少しづつ後ろへ下がりながら、噂話に膨らんだ人の輪の中から抜け出しやっと外へ出た。
「ああ、あの夢が繋がったな」
姐さん達の話は私の知りたい事だった。
「お屋敷には行って見たのでしょう?」
「はい。秋乃にそっくりで驚きましたが、まるで別人でした」
「それなら良かった。彼女は関係無いですからね」
「あなたは私が何故此処に来たのか知っているのですか?」
「私に毒を盛りに来たのですよね」
「・・・・・」
「でも私に毒を盛れば、騒ぎが大きくなります。あと数日待ちませんか?私はこの世界から消える者です。わざわざ嫌な事をさせたくは有りません」
「・・・全てを知っておられるのですね」
この国にも倫理は有る。
女性を神の如く崇める人々は、女性が子を産み育てる事を柱に物事を考える。
だから女性が少々面妖でも性格に問題が有っても、それがその女性の特性と考える習性がある。特に年配の人や男の人達は懐が深く、女性を大切にする。
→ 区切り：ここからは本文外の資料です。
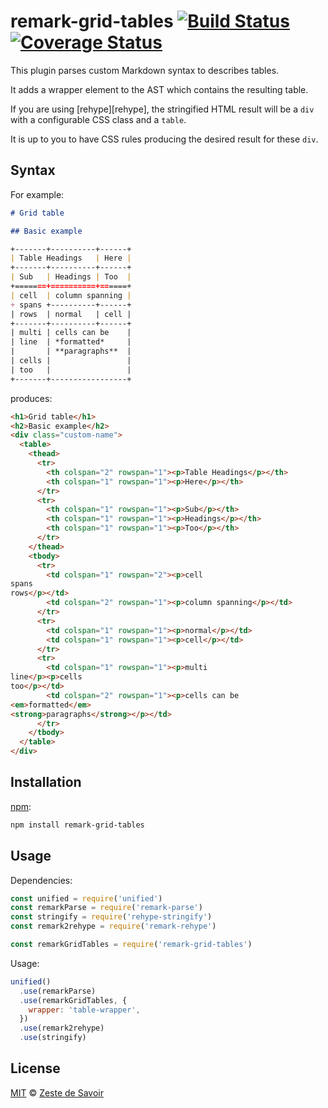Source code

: # remark-grid-tables [![Build Status][build-badge]][build-status] [![Coverage Status][coverage-badge]][coverage-status]

This plugin parses custom Markdown syntax to describes tables.

It adds a wrapper element to the AST which contains the resulting table.

If you are using [rehype][rehype], the stringified HTML result will be a `div` with a configurable CSS class and a `table`.

It is up to you to have CSS rules producing the desired result for these `div`.

## Syntax

For example:

```markdown
# Grid table

## Basic example

+-------+----------+------+
| Table Headings   | Here |
+-------+----------+------+
| Sub   | Headings | Too  |
+=======+==========+======+
| cell  | column spanning |
+ spans +----------+------+
| rows  | normal   | cell |
+-------+----------+------+
| multi | cells can be    |
| line  | *formatted*     |
|       | **paragraphs**  |
| cells |                 |
| too   |                 |
+-------+-----------------+
```

produces:

```html
<h1>Grid table</h1>
<h2>Basic example</h2>
<div class="custom-name">
  <table>
    <thead>
      <tr>
        <th colspan="2" rowspan="1"><p>Table Headings</p></th>
        <th colspan="1" rowspan="1"><p>Here</p></th>
      </tr>
      <tr>
        <th colspan="1" rowspan="1"><p>Sub</p></th>
        <th colspan="1" rowspan="1"><p>Headings</p></th>
        <th colspan="1" rowspan="1"><p>Too</p></th>
      </tr>
    </thead>
    <tbody>
      <tr>
        <td colspan="1" rowspan="2"><p>cell
spans
rows</p></td>
        <td colspan="2" rowspan="1"><p>column spanning</p></td>
      </tr>
      <tr>
        <td colspan="1" rowspan="1"><p>normal</p></td>
        <td colspan="1" rowspan="1"><p>cell</p></td>
      </tr>
      <tr>
        <td colspan="1" rowspan="1"><p>multi
line</p><p>cells
too</p></td>
        <td colspan="2" rowspan="1"><p>cells can be
<em>formatted</em>
<strong>paragraphs</strong></p></td>
      </tr>
    </tbody>
  </table>
</div>

```

## Installation

[npm][npm]:

```bash
npm install remark-grid-tables
```

## Usage

Dependencies:

```javascript
const unified = require('unified')
const remarkParse = require('remark-parse')
const stringify = require('rehype-stringify')
const remark2rehype = require('remark-rehype')

const remarkGridTables = require('remark-grid-tables')
```

Usage:

```javascript
unified()
  .use(remarkParse)
  .use(remarkGridTables, {
    wrapper: 'table-wrapper',
  })
  .use(remark2rehype)
  .use(stringify)
```


## License

[MIT][license] © [Zeste de Savoir][zds]

<!-- Definitions -->

[build-badge]: https://img.shields.io/travis/zestedesavoir/zmarkdown.svg

[build-status]: https://travis-ci.org/zestedesavoir/zmarkdown

[coverage-badge]: https://img.shields.io/coveralls/zestedesavoir/zmarkdown.svg

[coverage-status]: https://coveralls.io/github/zestedesavoir/zmarkdown

[license]: https://github.com/zestedesavoir/zmarkdown/blob/master/packages/remark-grid-tables/LICENSE-MIT

[zds]: https://zestedesavoir.com

[npm]: https://www.npmjs.com/package/remark-grid-tables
それが普通であり、ごく当たり前の考え方として教育されている。
しかし、この国にも少し外れる者が居るのだ。
同性愛者である。
同性であれば子は望めぬと言うのが理由で、家から出され離縁を言い渡されるのである。
若い女性が一人で生きて行くには大変困難な為、自分を偽り、普通を装って婚姻し子を産み育てる者が多い。
この国では女性は殆ど働かず、男性の仕事が大半を占めている。
中には、ひっそりと田舎の片隅や他国で仲良く暮らす者達もいるが、肩身の狭い思いをしているのは間違い無いだろう。
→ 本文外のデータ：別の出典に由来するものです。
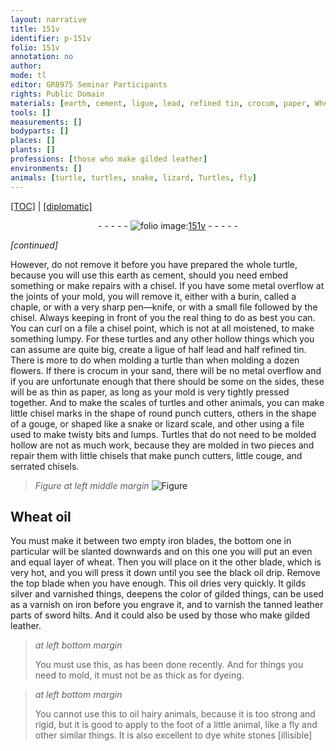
 ```yaml
---
layout: narrative
title: 151v
identifier: p-151v
folio: 151v
annotation: no
author:
mode: tl
editor: GR8975 Seminar Participants
rights: Public Domain
materials: [earth, cement, ligue, lead, refined tin, crocum, paper, Wheat oil, iron, wheat, oil, silver, varnish, leather]
tools: []
measurements: []
bodyparts: []
places: []
plants: []
professions: [those who make gilded leather]
environments: []
animals: [turtle, turtles, snake, lizard, Turtles, fly]
---
```


<p><a href="{{ site.baseurl }}/translation/">[TOC]</a> | <a href="{{ site.baseurl }}/texts/p-151v_tc/">[diplomatic]</a></p><div class="folio" align="center">- - - - - <a href="http://gallica.bnf.fr/ark:/12148/btv1b10500001g/f308.image" target="_blank"><img src="https://cu-mkp.github.io/2017-workshop-edition/assets/photo-icon.png" alt="folio image: " style="display:inline-block; margin-bottom:-3px;"/>151v</a> - - - - - </div>  
 
*[continued]*
  
However, do not remove it before you have prepared the whole <span class="al">turtle</span>, because you will use this <span class="m">earth</span> as <span class="m">cement</span>, should you need embed something or make repairs with a chisel. If you have some metal overflow at the joints of your mold, you will remove it, either with a burin, called a chaple, or with a very sharp pen—knife, or with a small file followed by the chisel. Always keeping in front of you the real thing to do as best you can. You can curl on a file a chisel point, which is not at all moistened, to make something lumpy. For these <span class="al">turtles</span> and any other hollow things which you can assume are quite big, create a <span class="m">ligue</span> of half <span class="m">lead</span> and half <span class="m">refined tin</span>. There is more to do when molding a <span class="al">turtle</span> than when molding a dozen flowers. If there is <span class="m">crocum</span> in your sand, there will be no metal overflow and if you are unfortunate enough that there should be some on the sides, these will be as thin as <span class="m">paper</span>, as long as your mold is very tightly pressed together. And to make the scales of <span class="al">turtles</span> and other animals, you can make little chisel marks in the shape of round punch cutters, others in the shape of a gouge, or shaped like a <span class="al">snake</span> or <span class="al">lizard</span> scale, and other using a file used to make twisty bits and lumps. <span class="al">Turtles</span> that do not need to be molded hollow are not as much work, because they are molded in two pieces and repair them with little chisels <span class="sup">that make</span> punch cutters, little couge, and serrated chisels. 
> *Figure*
> *at left middle margin*
> <a href="https://drive.google.com/open?id=0B9-oNrvWdlO5bk1US2QxRTVwa2s" target="_blank"><img src="https://cu-mkp.github.io/GR8975-edition/assets/photo-icon.png" alt="Figure" style="display:inline-block; margin-bottom:-3px;"/></a>
 
 
 
  

## <span class="m">Wheat oil</span>

 
You must make it between two empty <span class="m">iron</span> blades, the bottom one in particular will be slanted downwards and on this one you will put an even and equal <span class="sup">layer</span> of <span class="m">wheat</span>. Then you will place on it the other <span class="sup">blade</span>, which is very hot, and you will press it down until you see the black <span class="m">oil</span> drip. Remove the top blade when you have enough. This <span class="m">oil</span> dries very quickly. It gilds <span class="m">silver</span> and varnished things, deepens the color of gilded things, <span class="sup">can be used</span> as a <span class="m">varnish</span> on <span class="m">iron</span> before you engrave it, and to varnish the tanned <span class="sup"><span class="m">leather</span> parts</span> of sword hilts. And it could also be used by <span class="pro">those who make gilded <span class="m">leather</span></span>.
 
> *at left bottom margin*
> 
> 
> You must use this, as has been done recently. And for things you need to mold, it must not be as thick as for dyeing. 
 
> *at left bottom margin*
> 
> 
> You cannot use this to oil hairy animals, because it is too strong and rigid, but it is good to apply to the foot of a little animal, like a <span class="al">fly</span> and other similar things. It is also excellent to dye white stones [illisible]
ある程度、世の中に認められつつある私の世界でも、まだまだ偏見の目は多い。
まして関白である女性なら、何処にも逃げ場は無いだろう。
それと知って、お互いの思いが通じた時は喜び歓喜しただろうが、その後の悲壮感は地獄に等しい物だったかもしれない。
関白の婚約者であり恋人だと言われていたこの男性は、関白と関白の真の思い人である秋乃さんを見守っていたのだと思う。
誰にも知られない様に、細心の注意を払った彼の日々も大変辛い物だったろうと思う。